Within the listing, each line that has the string "regardaient" should be copied.

START DATASET EXTRACT

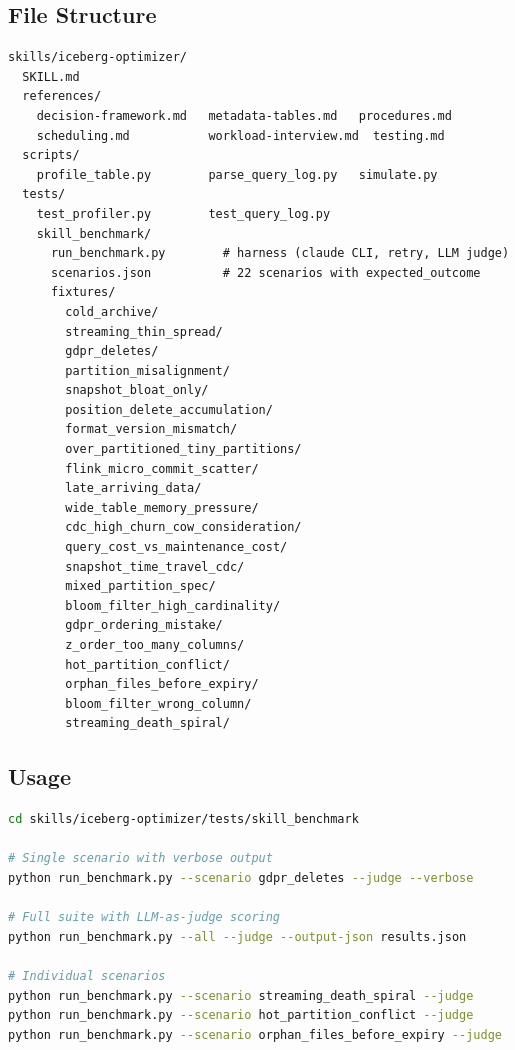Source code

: \documentclass[11pt,a4paper]{article}
\begin{document}
\subsection{File Structure}

\begin{lstlisting}
skills/iceberg-optimizer/
  SKILL.md
  references/
    decision-framework.md   metadata-tables.md   procedures.md
    scheduling.md           workload-interview.md  testing.md
  scripts/
    profile_table.py        parse_query_log.py   simulate.py
  tests/
    test_profiler.py        test_query_log.py
    skill_benchmark/
      run_benchmark.py        # harness (claude CLI, retry, LLM judge)
      scenarios.json          # 22 scenarios with expected_outcome
      fixtures/
        cold_archive/
        streaming_thin_spread/
        gdpr_deletes/
        partition_misalignment/
        snapshot_bloat_only/
        position_delete_accumulation/
        format_version_mismatch/
        over_partitioned_tiny_partitions/
        flink_micro_commit_scatter/
        late_arriving_data/
        wide_table_memory_pressure/
        cdc_high_churn_cow_consideration/
        query_cost_vs_maintenance_cost/
        snapshot_time_travel_cdc/
        mixed_partition_spec/
        bloom_filter_high_cardinality/
        gdpr_ordering_mistake/
        z_order_too_many_columns/
        hot_partition_conflict/
        orphan_files_before_expiry/
        bloom_filter_wrong_column/
        streaming_death_spiral/
\end{lstlisting}

\subsection{Usage}

\begin{lstlisting}[language=bash]
cd skills/iceberg-optimizer/tests/skill_benchmark

# Single scenario with verbose output
python run_benchmark.py --scenario gdpr_deletes --judge --verbose

# Full suite with LLM-as-judge scoring
python run_benchmark.py --all --judge --output-json results.json

# Individual scenarios
python run_benchmark.py --scenario streaming_death_spiral --judge
python run_benchmark.py --scenario hot_partition_conflict --judge
python run_benchmark.py --scenario orphan_files_before_expiry --judge
\end{lstlisting}

\end{document}
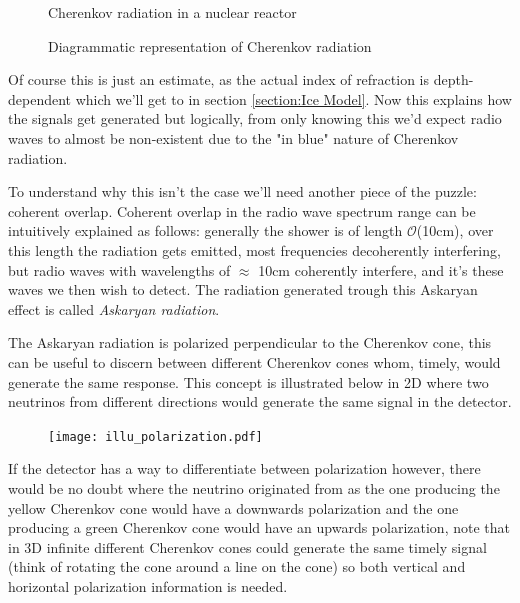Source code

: \begin{figure}
\centering
\begin{minipage}{0.45\textwidth}
	\centering
	\caption{Cherenkov radiation in a nuclear reactor}
	\label{figure: Cherenkov reactor}
\end{minipage}
\hspace{0.05\textwidth}
\begin{minipage}{0.45\textwidth}
	\centering
	\caption{Diagrammatic representation of Cherenkov radiation}
	\label{figure: Cherenkov illustratie}
\end{minipage}
\end{figure}
Of course this is just an estimate, as the actual index of refraction is depth-dependent which
we'll get to in section \ref{section:Ice Model}.
Now this explains how the signals get generated but logically, from only knowing this
we'd expect radio waves to almost be non-existent 
due to the "in blue" nature of Cherenkov radiation. 

To understand why this isn't the case we'll need another piece of the puzzle: coherent overlap.
Coherent overlap in the radio wave spectrum range can be intuitively explained as
follows: generally the shower is of length
$\mathcal{O}$(10cm)\cite{Huege_2017}, over this length the radiation gets
emitted, most frequencies decoherently interfering, but radio waves with wavelengths of 
$\approx$ 10cm coherently interfere, and it's these waves we then wish to detect.
The radiation generated trough this Askaryan effect is called \textit{Askaryan radiation}.

The Askaryan radiation is polarized perpendicular to the
Cherenkov cone, this can be useful to discern between different Cherenkov cones whom,
timely, would generate the same response. This concept is illustrated below in 2D where
two neutrinos from different directions would generate the same signal in the detector.

\begin{figure}[h!]
	\centering
	\texttt{[image: illu\_polarization.pdf]}
\end{figure}

If the detector has a way to differentiate between polarization however, there would be no
doubt where the neutrino originated from as the one producing the yellow Cherenkov cone
would have a downwards polarization and the one producing a green Cherenkov cone would have
an upwards polarization, note that in 3D infinite different Cherenkov cones could generate
the same timely signal (think of rotating the cone around a line on the cone) so both vertical
and horizontal polarization information is needed.


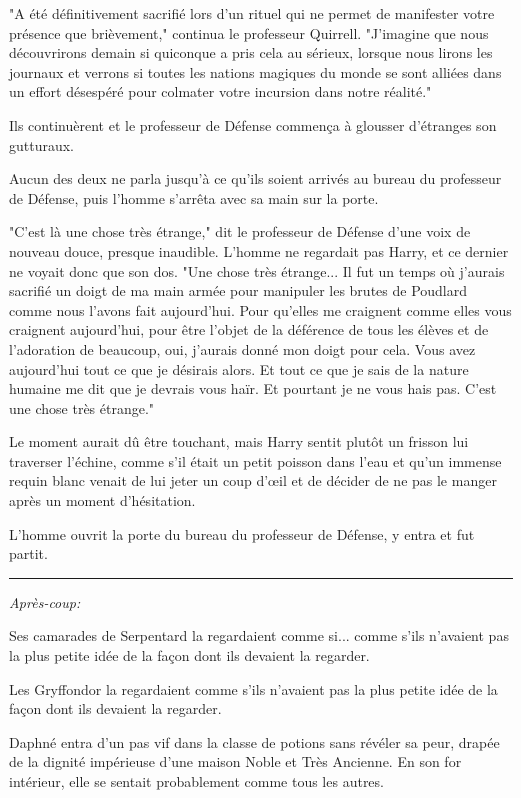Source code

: "A été définitivement sacrifié lors d'un rituel qui ne permet de manifester votre présence que brièvement," continua le professeur Quirrell. "J'imagine que nous découvrirons demain si quiconque a pris cela au sérieux, lorsque nous lirons les journaux et verrons si toutes les nations magiques du monde se sont alliées dans un effort désespéré pour colmater votre incursion dans notre réalité."

Ils continuèrent et le professeur de Défense commença à glousser d'étranges son gutturaux.

Aucun des deux ne parla jusqu'à ce qu'ils soient arrivés au bureau du professeur de Défense, puis l'homme s'arrêta avec sa main sur la porte.

"C'est là une chose très étrange," dit le professeur de Défense d'une voix de nouveau douce, presque inaudible. L'homme ne regardait pas Harry, et ce dernier ne voyait donc que son dos. "Une chose très étrange... Il fut un temps où j'aurais sacrifié un doigt de ma main armée pour manipuler les brutes de Poudlard comme nous l'avons fait aujourd'hui. Pour qu'elles me craignent comme elles vous craignent aujourd'hui, pour être l'objet de la déférence de tous les élèves et de l'adoration de beaucoup, oui, j'aurais donné mon doigt pour cela. Vous avez aujourd'hui tout ce que je désirais alors. Et tout ce que je sais de la nature humaine me dit que je devrais vous haïr. Et pourtant je ne vous hais pas. C'est une chose très étrange."

Le moment aurait dû être touchant, mais Harry sentit plutôt un frisson lui traverser l'échine, comme s'il était un petit poisson dans l'eau et qu'un immense requin blanc venait de lui jeter un coup d'œil et de décider de ne pas le manger après un moment d'hésitation.

L'homme ouvrit la porte du bureau du professeur de Défense, y entra et fut partit.
\par\noindent\rule{\textwidth}{0.4pt}
\emph{Après-coup:} 

Ses camarades de Serpentard la regardaient comme si... comme s'ils n'avaient pas la plus petite idée de la façon dont ils devaient la regarder.

Les Gryffondor la regardaient comme s'ils n'avaient pas la plus petite idée de la façon dont ils devaient la regarder.

Daphné entra d'un pas vif dans la classe de potions sans révéler sa peur, drapée de la dignité impérieuse d'une maison Noble et Très Ancienne. En son for intérieur, elle se sentait probablement comme tous les autres.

END DATASET EXTRACT

> _SOLUTION TO THIS PROBLEM_
Ses camarades de Serpentard la regardaient comme si... comme s'ils n'avaient pas la plus petite idée de la façon dont ils devaient la regarder.
Les Gryffondor la regardaient comme s'ils n'avaient pas la plus petite idée de la façon dont ils devaient la regarder.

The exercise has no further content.